09:13 – Geez. Anyone who’s even slightly aware of what’s going on believes that the crisis super-summit tomorrow is the absolute last chance the EU has to prevent the collapse of the euro and the disintegration of the EU. And yet the actions of the leaders of the top four EU countries are reminiscent of the Animal House food fight. We have Merkozy lobbing vicious verbal grenades at each other, both of them publicly making fun of Berlusconi (who richly deserves it, actually), and Sarkozy telling Cameron that Cameron “has missed an opportunity to shut up” and that he’s “sick” of Cameron “interfering” in the discussions. It’s fortunate that European countries no longer have much in the way of military forces, or Germany would probably have invaded France by now. And France would have surrendered. And yet, by tomorrow, these “leaders” are supposed to agree to terms that none of them are willing to agree to and by so doing save the euro and the EU. Not bloody likely.

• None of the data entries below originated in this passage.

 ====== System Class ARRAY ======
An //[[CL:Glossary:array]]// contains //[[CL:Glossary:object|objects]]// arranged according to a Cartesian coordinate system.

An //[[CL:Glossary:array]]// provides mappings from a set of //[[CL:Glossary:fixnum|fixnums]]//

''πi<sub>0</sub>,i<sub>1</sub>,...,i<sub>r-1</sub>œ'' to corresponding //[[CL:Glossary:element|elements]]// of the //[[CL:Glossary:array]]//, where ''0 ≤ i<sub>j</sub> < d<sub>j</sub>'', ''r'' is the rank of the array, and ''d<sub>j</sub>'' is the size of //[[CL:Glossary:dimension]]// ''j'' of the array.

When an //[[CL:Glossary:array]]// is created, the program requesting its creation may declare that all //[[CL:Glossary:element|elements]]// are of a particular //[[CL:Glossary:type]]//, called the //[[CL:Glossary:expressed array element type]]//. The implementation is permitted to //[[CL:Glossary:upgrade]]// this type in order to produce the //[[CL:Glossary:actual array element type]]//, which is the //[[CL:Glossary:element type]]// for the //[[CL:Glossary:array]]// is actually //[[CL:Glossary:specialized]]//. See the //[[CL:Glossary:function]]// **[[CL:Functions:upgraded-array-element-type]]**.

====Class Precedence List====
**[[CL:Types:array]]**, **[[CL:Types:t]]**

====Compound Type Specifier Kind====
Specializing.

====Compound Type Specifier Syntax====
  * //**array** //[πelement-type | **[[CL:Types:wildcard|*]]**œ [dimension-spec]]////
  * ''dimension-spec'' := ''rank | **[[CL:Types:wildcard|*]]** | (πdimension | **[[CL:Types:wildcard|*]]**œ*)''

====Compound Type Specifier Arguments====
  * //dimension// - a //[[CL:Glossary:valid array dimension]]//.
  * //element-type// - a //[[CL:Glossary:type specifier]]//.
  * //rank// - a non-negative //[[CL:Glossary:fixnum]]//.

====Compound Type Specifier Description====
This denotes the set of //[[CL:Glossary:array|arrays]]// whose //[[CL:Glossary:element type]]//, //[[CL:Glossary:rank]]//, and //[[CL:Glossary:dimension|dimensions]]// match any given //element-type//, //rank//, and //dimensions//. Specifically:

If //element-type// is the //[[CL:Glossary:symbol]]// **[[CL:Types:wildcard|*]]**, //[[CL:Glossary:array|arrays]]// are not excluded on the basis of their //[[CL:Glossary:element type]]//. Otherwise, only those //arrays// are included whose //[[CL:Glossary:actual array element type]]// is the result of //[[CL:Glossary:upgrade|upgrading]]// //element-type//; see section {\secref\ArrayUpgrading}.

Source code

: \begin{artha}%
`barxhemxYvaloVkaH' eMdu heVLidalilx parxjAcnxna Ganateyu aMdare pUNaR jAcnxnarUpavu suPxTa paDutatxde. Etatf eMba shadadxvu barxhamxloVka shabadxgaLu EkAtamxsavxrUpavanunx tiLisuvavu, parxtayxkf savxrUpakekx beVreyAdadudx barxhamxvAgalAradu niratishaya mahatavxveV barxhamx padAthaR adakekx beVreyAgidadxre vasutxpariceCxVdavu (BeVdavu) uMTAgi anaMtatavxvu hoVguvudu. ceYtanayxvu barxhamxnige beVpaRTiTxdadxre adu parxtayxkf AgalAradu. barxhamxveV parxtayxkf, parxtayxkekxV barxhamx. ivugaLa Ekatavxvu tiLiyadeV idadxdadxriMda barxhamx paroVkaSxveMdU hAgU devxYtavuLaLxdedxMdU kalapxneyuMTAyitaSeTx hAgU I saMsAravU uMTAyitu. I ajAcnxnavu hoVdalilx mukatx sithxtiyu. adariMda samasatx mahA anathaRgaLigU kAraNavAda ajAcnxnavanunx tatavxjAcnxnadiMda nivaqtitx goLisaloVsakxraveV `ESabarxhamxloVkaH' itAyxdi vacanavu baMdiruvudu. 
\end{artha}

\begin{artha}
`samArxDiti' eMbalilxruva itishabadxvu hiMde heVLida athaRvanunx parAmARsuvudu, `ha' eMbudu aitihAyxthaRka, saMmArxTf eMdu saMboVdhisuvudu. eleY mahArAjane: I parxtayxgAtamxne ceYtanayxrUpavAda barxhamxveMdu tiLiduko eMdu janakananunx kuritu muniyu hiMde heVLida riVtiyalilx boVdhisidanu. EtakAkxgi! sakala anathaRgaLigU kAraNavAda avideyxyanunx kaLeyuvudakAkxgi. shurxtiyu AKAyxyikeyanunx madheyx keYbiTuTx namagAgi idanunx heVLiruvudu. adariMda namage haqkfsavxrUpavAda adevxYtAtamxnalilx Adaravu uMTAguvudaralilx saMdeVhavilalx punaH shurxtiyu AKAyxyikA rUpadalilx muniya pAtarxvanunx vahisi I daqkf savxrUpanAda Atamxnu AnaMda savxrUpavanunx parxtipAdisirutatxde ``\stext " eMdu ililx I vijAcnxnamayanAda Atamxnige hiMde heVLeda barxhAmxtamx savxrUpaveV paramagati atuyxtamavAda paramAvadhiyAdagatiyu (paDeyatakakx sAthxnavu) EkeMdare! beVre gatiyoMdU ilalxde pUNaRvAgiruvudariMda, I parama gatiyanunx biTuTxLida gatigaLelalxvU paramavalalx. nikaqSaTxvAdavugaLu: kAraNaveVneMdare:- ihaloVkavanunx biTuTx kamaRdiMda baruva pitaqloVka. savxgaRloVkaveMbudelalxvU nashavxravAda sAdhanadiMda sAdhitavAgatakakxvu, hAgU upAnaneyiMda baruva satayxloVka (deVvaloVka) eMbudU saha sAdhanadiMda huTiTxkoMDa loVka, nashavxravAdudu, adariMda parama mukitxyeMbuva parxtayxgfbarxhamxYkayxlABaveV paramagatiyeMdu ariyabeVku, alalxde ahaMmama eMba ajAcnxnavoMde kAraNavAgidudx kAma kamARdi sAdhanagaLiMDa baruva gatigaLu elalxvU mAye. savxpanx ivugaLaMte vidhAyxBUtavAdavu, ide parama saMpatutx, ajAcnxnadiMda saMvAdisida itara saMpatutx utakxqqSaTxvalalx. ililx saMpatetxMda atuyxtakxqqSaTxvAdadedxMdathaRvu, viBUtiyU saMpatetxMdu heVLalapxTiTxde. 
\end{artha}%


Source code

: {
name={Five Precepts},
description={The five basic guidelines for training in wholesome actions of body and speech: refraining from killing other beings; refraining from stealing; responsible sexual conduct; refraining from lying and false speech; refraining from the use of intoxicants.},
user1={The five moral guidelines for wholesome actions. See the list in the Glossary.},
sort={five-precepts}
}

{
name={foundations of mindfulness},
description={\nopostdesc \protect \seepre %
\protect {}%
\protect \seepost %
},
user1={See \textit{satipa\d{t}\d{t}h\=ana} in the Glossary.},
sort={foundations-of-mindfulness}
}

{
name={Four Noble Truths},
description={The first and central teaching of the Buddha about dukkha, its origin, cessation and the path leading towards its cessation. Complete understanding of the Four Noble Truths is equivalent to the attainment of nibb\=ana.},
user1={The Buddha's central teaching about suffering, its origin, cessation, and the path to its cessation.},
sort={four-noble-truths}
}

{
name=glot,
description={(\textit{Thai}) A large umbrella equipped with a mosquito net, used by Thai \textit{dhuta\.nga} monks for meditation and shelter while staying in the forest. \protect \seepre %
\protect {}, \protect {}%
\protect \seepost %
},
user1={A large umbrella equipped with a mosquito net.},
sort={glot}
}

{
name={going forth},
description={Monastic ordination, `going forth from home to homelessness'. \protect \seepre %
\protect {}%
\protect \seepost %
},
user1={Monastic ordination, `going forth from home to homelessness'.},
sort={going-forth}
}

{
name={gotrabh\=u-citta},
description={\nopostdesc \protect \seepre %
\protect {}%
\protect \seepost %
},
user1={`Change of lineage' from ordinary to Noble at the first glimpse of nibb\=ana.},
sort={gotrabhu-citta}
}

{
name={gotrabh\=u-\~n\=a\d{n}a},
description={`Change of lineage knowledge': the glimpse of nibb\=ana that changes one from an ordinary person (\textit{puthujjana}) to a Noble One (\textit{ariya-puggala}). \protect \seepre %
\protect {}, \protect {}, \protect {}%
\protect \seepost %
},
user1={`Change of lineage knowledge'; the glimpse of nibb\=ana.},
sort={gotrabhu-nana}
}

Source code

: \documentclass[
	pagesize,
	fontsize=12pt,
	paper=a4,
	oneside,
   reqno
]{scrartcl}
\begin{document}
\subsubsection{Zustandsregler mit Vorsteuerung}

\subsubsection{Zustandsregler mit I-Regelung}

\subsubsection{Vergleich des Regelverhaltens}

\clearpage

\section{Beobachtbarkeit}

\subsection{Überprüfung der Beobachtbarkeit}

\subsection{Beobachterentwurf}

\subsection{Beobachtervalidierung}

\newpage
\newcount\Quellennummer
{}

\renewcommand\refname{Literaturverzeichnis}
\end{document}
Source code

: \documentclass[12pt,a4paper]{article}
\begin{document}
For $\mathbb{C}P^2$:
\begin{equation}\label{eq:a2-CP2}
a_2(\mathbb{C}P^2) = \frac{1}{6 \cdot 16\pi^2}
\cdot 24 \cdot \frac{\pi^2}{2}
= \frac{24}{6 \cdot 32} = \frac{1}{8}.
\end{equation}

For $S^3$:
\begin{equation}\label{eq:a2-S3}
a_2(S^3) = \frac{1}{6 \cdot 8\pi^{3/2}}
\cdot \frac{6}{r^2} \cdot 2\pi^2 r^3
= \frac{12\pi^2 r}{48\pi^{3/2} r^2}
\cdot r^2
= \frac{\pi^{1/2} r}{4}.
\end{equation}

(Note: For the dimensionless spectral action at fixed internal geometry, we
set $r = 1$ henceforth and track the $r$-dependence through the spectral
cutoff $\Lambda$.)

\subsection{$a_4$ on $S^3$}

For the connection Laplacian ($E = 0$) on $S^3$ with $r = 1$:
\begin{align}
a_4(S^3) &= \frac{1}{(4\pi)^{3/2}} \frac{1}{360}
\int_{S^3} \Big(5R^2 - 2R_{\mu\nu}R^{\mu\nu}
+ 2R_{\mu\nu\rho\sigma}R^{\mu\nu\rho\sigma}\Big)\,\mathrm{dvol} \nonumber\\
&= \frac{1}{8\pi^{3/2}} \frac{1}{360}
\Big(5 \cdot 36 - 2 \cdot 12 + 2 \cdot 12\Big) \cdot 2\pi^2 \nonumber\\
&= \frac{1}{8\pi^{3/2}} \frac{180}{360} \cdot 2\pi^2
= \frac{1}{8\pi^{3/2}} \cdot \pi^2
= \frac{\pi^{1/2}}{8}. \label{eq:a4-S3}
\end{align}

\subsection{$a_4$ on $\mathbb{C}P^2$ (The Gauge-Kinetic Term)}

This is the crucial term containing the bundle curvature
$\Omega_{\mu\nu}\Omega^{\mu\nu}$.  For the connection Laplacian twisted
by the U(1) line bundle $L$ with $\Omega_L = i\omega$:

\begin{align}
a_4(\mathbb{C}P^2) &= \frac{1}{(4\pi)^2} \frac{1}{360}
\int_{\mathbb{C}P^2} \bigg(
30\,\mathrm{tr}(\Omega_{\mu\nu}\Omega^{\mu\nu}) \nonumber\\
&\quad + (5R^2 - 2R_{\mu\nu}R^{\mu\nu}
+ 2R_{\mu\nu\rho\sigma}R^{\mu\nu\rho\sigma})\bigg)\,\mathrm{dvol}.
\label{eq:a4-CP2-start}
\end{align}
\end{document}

Not that there’s actually anything that can be done to save the euro or the EU anyway. The euro itself has a fatal design flaw, and no amount of gerry-rigging can fix that permanently. The problem now is that the EU is running out of temporary patches, each of which was extremely expensive and ultimately futile. All of the argument now isn’t about how to save Greece and the euro and the EU; even the politicians by now realize that is impossible. What they’re arguing about now is who will pay the costs of the collapse. Everyone except the FANG nations wants the FANG nations to take the hit, cutting them down to size. The FANG nations aren’t willing to do so. The only thing they’re seriously concerned about is how to minimize the damage to their own economies from the collapse. They’ve already written off not just Greece, but Portugal, Ireland, Italy, Spain, Belgium, and France.